Many companies now use employees who work remotely.
I’ve written about managing, engaging, and motivating remote workers — but how do you fire people who don’t physically work in your company?
Do you text them? Send them an email? Yikes! That doesn’t sound like a very good practice, does it?
You must be prepared for this situation, and our short, sweet guide will give you the help you need!
More people are working remotely:
Many companies are now using employees who work remotely. There are approximately 8,000 people working remotely just in Kitsap County alone!
Whether or not your employee works in your office with you, they still deserve to be treated professionally and with respect.
What happens when you need to let a remote worker go?
Use technology to meet “face to face”:
It’s always preferable to let a worker go in a face-to-face meeting.
If your remote employee periodically comes into the office for check-ins or meetings:
- Wait to use that opportunity to let them know in-person.
If a remote worker never comes to the office, you should:
- Use technology like Skype, FaceTime, or other video-conferencing software so you can see one another while you talk.
- Body language is a crucially important aspect of communication. With video software, your face will have to convey everything.
It’s important to soften this blow with a personal touch.
It’s also a good idea for you to have someone else in the room with you as a witness. They don’t need to partake in the meeting. Just let your employee know who it is and why they are there.
Pick a time that works best for the remote worker:
Be sure to consider what time it is where your employee resides.
If someone works for you in another country, you don’t want to terminate them in the middle of the night, just because that’s when you are working!
Follow up with written documentation:
Follow up the conversation by sending documentation to their home.
Losing a job is an emotional time, and people don’t always absorb everything they’re being told in the moment.
Adhere to unemployment law’s in the worker’s region:
You need to consider the employments laws that apply where your employee lives and works.
In Washington State, for example, a terminated employee must be paid their final wages by the next scheduled pay date. But this varies state by state.
If you are terminating an employee in California or Colorado, they must be issued their final pay immediately.
Prep your tech security in advance:
When employees are terminated, a company often protects themselves by having someone stay with the worker while they gather their personal items and exit the building.
This is a whole different experience with someone working remotely.
You’ll need to:
- Prepare in advance to cut off any access to the company’s servers, email, databases, etc
- Consider that they may have company assets at home, such as a computer, cell phone, etc., as well as company records and information
- You may want to arrange for a security service or courier to be ready to pick up all of the company’s property soon after the termination conversation
- Depending on the state, you may be able to withhold some money from the worker’s final pay if they don’t return company equipment. This should be agreed to by both parties in writing when the employee is hired.
Notify your entire staff:
Terminated employees often have to do the dreaded walk of shame as they gather up their items, say goodbye to coworkers, and exit a building for the last time.

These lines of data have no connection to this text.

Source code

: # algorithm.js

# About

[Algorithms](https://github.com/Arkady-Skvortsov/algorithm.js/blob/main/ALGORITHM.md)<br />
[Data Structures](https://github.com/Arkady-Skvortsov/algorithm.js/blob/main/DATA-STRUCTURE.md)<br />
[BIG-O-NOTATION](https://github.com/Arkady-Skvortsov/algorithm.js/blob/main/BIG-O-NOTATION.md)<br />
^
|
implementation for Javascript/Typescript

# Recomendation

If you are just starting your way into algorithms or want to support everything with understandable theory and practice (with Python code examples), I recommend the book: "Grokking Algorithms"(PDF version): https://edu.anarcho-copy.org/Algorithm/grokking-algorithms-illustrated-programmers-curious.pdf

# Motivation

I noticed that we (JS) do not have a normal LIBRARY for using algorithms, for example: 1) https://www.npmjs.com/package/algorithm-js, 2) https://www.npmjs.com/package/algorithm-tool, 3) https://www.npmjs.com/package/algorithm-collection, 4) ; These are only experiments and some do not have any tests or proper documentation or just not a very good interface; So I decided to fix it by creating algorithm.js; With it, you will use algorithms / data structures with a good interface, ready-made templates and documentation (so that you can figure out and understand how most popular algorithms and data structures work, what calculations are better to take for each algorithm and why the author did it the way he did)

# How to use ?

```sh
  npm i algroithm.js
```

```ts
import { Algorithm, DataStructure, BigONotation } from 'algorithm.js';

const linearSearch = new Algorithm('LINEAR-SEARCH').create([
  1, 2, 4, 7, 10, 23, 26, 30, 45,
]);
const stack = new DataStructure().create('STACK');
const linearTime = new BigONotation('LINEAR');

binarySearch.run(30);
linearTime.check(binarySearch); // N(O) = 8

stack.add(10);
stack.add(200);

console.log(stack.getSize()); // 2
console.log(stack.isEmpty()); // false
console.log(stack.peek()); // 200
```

Your remote worker is relieved of this unpleasantness — but other employees may feel like their coworker just kind of disappeared from the company. ‘
Tactfully let the staff know what happened, without violating the terminated employee’s right to confidentiality.
We always hope when we hire someone that the relationship will be excellent and last for a long time. But we know that this is not always the case.
Preparing for the end game ahead of time will lessen the blow and make a difficult situation easier for everyone involved.